Es necesario ser claro: los sindicatos docentes son un actor más, pero vinculados específicamente a cuestiones salariales y laborales. No fijan política educativa, no determinan contenidos educativos, no establecen un calendario para el ciclo lectivo. Pueden opinar sobre ello, pero no son los protagonistas únicos ni los más relevantes. Hay políticos y políticas, especialistas, familias, educadores, comunicadores y cientistas sociales que tiene mucho que decir. La presión social sobre la presencialidad es importante y significativa. De hecho, las clases tienen que comenzar sin dilaciones. Pero debería, esta circunstancia, ser el puntapié inicial para poner en la tapa de los portales de los diarios, por tiempo indeterminado, el crucial y determinante tema educativo, obligando de este modo a la dirigencia a hablar de ello.

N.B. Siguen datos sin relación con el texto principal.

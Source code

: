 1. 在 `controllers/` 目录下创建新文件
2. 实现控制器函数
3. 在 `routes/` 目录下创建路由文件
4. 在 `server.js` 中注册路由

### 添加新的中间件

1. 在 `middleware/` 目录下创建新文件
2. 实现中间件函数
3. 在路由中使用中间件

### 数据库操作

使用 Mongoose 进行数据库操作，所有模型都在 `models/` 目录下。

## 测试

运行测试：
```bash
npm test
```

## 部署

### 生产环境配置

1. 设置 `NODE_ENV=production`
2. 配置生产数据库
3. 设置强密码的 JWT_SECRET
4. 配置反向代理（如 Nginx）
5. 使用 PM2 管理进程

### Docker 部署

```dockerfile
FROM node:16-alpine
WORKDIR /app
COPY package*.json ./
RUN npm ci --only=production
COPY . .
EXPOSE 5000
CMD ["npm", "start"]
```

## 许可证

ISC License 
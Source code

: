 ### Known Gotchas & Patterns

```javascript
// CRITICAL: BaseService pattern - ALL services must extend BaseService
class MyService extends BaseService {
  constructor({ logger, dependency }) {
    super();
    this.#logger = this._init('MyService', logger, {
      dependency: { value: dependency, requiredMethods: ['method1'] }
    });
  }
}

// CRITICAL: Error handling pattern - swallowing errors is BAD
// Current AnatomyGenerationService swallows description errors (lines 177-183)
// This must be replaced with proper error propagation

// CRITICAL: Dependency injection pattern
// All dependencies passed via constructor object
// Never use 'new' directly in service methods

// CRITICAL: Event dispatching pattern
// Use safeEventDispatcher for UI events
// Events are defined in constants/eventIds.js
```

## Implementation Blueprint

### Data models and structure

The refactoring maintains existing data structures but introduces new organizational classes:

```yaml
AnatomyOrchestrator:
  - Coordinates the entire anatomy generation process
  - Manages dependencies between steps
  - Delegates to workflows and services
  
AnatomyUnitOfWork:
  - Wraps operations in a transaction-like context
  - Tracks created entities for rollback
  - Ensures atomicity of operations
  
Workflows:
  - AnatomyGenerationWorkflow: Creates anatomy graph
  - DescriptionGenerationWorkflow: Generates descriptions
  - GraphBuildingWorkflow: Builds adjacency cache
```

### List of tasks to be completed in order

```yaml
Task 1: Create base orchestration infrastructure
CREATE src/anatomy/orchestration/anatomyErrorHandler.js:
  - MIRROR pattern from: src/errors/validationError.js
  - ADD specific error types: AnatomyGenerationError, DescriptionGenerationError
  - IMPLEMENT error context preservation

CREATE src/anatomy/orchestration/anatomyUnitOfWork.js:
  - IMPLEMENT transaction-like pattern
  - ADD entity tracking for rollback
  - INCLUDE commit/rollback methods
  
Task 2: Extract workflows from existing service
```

Para conocer que piensan y que saben; para determinar cuál es el origen de los datos que esgrimen las pocas veces que los traen sobre la mesa; para precisar qué labor pública orientada a la educación realizaron durante el ejercicio de su función pública. En conclusión, para saber si les importa o no el futuro educativo del país, más allá del remanido presencialidad sí, presencialidad no. 

Del mismo modo, es preciso interrogarnos a nosotros mismos como sociedad si realmente nos importa de verdad o espasmódicamente. Si la dirigencia refleja nuestros intereses y preocupaciones ¿no seremos también parte del problema y, por suerte, de la solución?. El puntapié del primer partido del campeonato más relevante parece haberse dado. Se juega todos los años y la Argentina supo estar entre los más destacados. Es por esa razón que no se trata de ganar, sino de estar a la altura. Para no descender y seguir cayendo en el pozo infinito de la incultura. Los frutos de esta competencia, que es cooperativa y transformadora, se miden también en números, dado que las naciones educadas muestran mayor productividad, innovación y desarrollo integral. Pero también, son más democráticas, más cohesionadas socialmente, más plurales y menos desiguales. La magnitud de la tragedia debería ser una motivación suficiente para ponernos en marcha.